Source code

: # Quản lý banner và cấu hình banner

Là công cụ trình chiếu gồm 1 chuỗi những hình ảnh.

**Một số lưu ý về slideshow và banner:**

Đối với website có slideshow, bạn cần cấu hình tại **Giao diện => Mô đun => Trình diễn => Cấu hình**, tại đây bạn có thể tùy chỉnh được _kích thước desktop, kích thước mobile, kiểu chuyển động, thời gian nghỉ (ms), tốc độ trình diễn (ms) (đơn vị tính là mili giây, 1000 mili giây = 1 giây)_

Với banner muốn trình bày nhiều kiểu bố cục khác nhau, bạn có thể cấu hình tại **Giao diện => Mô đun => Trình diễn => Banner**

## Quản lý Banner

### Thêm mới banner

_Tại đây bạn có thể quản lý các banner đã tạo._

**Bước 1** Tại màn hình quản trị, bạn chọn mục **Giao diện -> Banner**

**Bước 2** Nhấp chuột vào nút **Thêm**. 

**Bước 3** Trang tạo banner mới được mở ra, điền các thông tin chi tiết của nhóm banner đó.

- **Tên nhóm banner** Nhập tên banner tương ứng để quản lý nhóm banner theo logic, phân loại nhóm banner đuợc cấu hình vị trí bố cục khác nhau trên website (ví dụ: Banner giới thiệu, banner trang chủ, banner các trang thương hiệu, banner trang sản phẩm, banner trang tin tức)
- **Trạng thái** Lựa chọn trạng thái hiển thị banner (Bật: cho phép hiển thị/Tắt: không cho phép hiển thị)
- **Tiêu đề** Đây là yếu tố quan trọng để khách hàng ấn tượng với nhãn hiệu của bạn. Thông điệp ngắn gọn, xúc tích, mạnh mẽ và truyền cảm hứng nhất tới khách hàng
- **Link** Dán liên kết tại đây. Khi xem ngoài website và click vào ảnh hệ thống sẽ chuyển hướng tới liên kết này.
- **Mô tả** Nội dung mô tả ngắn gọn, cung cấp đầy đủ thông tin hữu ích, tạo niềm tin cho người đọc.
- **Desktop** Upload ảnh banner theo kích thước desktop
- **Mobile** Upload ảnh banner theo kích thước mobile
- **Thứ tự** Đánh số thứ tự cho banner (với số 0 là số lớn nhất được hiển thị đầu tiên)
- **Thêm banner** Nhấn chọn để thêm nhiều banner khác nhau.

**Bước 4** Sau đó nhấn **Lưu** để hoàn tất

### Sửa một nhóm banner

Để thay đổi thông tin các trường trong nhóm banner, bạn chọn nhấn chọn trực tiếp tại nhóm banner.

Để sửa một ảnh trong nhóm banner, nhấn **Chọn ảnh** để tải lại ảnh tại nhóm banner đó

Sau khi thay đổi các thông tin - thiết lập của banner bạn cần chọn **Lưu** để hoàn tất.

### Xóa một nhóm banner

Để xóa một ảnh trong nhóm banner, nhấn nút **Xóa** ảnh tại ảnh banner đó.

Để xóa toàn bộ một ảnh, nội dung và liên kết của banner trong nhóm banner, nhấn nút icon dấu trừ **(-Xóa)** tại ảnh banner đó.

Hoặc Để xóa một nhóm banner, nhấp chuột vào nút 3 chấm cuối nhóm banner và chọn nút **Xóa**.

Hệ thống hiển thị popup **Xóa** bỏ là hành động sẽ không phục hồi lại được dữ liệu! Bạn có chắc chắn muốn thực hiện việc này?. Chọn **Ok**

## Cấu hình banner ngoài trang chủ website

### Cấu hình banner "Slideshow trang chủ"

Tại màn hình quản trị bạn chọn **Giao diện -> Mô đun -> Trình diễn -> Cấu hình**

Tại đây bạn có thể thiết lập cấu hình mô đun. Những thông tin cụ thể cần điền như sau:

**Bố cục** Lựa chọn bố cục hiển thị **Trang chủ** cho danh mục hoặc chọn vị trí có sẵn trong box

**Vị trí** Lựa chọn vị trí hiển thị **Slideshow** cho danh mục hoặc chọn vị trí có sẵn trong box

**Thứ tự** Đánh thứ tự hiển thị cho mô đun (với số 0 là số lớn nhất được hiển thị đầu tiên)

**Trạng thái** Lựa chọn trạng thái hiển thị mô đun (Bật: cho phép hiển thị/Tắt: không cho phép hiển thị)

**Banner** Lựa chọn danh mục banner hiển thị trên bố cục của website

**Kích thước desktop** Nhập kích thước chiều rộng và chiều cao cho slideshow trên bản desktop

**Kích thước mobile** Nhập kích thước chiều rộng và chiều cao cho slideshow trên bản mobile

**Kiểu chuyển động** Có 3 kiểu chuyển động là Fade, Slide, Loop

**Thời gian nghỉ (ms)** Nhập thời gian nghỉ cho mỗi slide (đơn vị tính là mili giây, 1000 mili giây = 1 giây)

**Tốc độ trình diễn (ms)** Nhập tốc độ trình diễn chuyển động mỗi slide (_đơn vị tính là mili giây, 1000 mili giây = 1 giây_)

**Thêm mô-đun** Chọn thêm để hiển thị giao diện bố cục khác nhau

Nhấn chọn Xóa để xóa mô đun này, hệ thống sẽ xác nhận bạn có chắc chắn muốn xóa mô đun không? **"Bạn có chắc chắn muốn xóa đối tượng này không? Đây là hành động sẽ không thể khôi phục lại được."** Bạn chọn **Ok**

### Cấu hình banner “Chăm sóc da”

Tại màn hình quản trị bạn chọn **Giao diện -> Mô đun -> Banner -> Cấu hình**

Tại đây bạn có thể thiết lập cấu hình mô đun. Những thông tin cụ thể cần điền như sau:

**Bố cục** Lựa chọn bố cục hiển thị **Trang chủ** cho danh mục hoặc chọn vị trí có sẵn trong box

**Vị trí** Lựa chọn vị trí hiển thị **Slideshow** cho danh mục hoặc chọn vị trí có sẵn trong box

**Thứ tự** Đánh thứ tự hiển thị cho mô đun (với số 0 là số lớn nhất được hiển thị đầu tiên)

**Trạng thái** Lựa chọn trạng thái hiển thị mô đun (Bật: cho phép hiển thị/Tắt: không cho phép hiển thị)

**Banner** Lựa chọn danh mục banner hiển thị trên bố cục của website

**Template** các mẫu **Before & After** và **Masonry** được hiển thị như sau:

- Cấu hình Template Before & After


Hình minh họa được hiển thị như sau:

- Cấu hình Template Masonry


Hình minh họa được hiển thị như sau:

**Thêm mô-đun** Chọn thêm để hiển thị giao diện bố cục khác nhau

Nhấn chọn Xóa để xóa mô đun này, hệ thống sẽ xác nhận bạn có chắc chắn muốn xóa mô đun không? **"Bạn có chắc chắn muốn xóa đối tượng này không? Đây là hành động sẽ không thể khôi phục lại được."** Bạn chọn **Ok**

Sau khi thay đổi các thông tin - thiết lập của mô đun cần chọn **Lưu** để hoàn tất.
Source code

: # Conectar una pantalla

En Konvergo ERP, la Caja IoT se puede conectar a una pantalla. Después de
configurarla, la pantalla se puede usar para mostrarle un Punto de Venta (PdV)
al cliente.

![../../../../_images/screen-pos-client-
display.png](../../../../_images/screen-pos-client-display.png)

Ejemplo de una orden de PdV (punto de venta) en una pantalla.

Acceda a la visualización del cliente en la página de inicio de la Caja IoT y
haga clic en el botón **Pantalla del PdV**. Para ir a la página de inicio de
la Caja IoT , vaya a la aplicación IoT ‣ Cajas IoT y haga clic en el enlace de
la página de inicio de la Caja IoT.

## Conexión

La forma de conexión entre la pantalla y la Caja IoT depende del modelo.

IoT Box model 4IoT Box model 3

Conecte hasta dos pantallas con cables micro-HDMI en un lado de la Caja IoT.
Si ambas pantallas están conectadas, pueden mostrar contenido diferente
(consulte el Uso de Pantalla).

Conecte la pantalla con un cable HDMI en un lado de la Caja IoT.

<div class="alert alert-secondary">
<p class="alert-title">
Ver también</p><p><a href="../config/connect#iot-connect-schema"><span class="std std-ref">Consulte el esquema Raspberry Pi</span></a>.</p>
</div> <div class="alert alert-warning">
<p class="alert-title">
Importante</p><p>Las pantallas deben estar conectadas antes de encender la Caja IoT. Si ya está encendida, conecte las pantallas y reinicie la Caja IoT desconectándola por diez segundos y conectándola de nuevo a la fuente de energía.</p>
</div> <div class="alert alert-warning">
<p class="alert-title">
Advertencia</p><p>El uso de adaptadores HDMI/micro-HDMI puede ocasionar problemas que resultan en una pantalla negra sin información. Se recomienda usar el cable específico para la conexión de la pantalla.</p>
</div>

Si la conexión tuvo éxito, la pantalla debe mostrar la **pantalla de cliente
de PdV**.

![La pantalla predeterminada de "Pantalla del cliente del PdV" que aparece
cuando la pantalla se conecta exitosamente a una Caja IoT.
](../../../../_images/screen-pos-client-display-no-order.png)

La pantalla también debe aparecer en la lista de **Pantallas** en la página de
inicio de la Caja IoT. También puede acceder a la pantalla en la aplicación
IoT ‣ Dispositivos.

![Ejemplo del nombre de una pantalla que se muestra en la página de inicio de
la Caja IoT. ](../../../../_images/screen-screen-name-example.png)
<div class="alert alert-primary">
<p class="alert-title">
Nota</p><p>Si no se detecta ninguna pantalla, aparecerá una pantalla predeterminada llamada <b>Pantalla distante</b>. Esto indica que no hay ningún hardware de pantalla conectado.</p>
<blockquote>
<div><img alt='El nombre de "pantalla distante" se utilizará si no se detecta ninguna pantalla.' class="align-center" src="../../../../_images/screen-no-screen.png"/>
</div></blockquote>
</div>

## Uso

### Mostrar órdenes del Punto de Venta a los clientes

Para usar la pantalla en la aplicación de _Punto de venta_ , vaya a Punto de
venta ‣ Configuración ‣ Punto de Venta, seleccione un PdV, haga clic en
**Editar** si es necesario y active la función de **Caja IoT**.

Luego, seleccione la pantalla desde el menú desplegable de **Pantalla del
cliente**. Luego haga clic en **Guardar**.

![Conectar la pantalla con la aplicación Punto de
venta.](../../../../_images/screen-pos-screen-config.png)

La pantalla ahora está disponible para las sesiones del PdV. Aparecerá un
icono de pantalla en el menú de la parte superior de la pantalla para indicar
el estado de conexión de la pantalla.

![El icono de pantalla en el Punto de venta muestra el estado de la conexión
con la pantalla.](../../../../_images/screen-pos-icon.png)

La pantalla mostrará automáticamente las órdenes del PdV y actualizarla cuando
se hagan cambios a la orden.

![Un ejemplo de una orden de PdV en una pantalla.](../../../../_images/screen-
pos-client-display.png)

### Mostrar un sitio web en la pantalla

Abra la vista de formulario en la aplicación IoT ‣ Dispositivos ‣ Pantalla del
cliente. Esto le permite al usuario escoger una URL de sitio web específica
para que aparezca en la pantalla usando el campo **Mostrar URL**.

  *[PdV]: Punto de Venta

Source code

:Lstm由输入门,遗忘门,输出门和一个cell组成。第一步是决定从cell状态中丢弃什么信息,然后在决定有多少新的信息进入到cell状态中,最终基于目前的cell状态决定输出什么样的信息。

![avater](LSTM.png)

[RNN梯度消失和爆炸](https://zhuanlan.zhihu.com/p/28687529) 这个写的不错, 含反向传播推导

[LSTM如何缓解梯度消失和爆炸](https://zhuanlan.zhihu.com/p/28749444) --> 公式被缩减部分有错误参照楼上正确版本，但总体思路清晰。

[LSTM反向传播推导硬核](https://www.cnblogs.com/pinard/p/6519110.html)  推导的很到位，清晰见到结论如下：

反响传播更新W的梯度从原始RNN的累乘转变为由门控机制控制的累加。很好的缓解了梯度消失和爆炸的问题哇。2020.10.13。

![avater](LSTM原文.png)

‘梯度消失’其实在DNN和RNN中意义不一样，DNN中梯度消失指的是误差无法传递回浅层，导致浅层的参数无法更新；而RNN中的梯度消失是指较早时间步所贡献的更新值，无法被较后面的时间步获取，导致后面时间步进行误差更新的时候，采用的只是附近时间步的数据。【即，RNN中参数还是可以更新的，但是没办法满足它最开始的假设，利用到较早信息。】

───

TRY IT:
Copy out the lines of the data where the string "muốn" occurs.

TASK RESULT:
Với banner muốn trình bày nhiều kiểu bố cục khác nhau, bạn có thể cấu hình tại **Giao diện => Mô đun => Trình diễn => Banner**
Hệ thống hiển thị popup **Xóa** bỏ là hành động sẽ không phục hồi lại được dữ liệu! Bạn có chắc chắn muốn thực hiện việc này?. Chọn **Ok**
Nhấn chọn Xóa để xóa mô đun này, hệ thống sẽ xác nhận bạn có chắc chắn muốn xóa mô đun không? **"Bạn có chắc chắn muốn xóa đối tượng này không? Đây là hành động sẽ không thể khôi phục lại được."** Bạn chọn **Ok**
Nhấn chọn Xóa để xóa mô đun này, hệ thống sẽ xác nhận bạn có chắc chắn muốn xóa mô đun không? **"Bạn có chắc chắn muốn xóa đối tượng này không? Đây là hành động sẽ không thể khôi phục lại được."** Bạn chọn **Ok**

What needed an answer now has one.